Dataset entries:
-- -- --

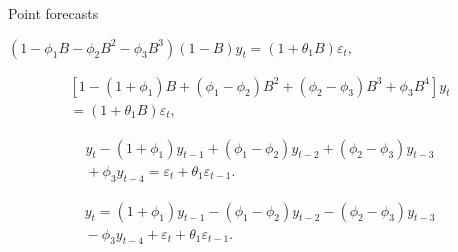 \documentclass[14pt,ignorenonframetext,]{beamer}
\begin{document}
\begin{frame}{Point forecasts}

\fontsize{14}{14}\sf


\begin{block}{}
\centerline{$(1-\phi_1B -\phi_2B^2-\phi_3B^3)(1-B) y_t = (1+\theta_1B)\varepsilon_{t},$}
\end{block}

\pause\vspace*{-0.4cm}

\begin{align*}
\left[1-(1+\phi_1)B +(\phi_1-\phi_2)B^2 + (\phi_2-\phi_3)B^3 +\phi_3B^4\right] y_t\\ = (1+\theta_1B)\varepsilon_{t},
\end{align*}

\pause\vspace*{-0.4cm}

\begin{align*}
y_t - (1+\phi_1)y_{t-1} +(\phi_1-\phi_2)y_{t-2} + (\phi_2-\phi_3)y_{t-3}\\ \mbox{}+\phi_3y_{t-4} = \varepsilon_t+\theta_1\varepsilon_{t-1}.
\end{align*}

\pause\vspace*{-0.4cm}

\begin{align*}
y_t = (1+\phi_1)y_{t-1} -(\phi_1-\phi_2)y_{t-2} - (\phi_2-\phi_3)y_{t-3}\\\mbox{} -\phi_3y_{t-4} + \varepsilon_t+\theta_1\varepsilon_{t-1}.
\end{align*}

\end{frame}
\end{document}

-- -- --

> _EXERCISE DETAILS_
Nothing but lines that contain "mbox" should appear in the answer. Copy each from the records.

> _FINISHED EXERCISE_
y_t - (1+\phi_1)y_{t-1} +(\phi_1-\phi_2)y_{t-2} + (\phi_2-\phi_3)y_{t-3}\\ \mbox{}+\phi_3y_{t-4} = \varepsilon_t+\theta_1\varepsilon_{t-1}.
y_t = (1+\phi_1)y_{t-1} -(\phi_1-\phi_2)y_{t-2} - (\phi_2-\phi_3)y_{t-3}\\\mbox{} -\phi_3y_{t-4} + \varepsilon_t+\theta_1\varepsilon_{t-1}.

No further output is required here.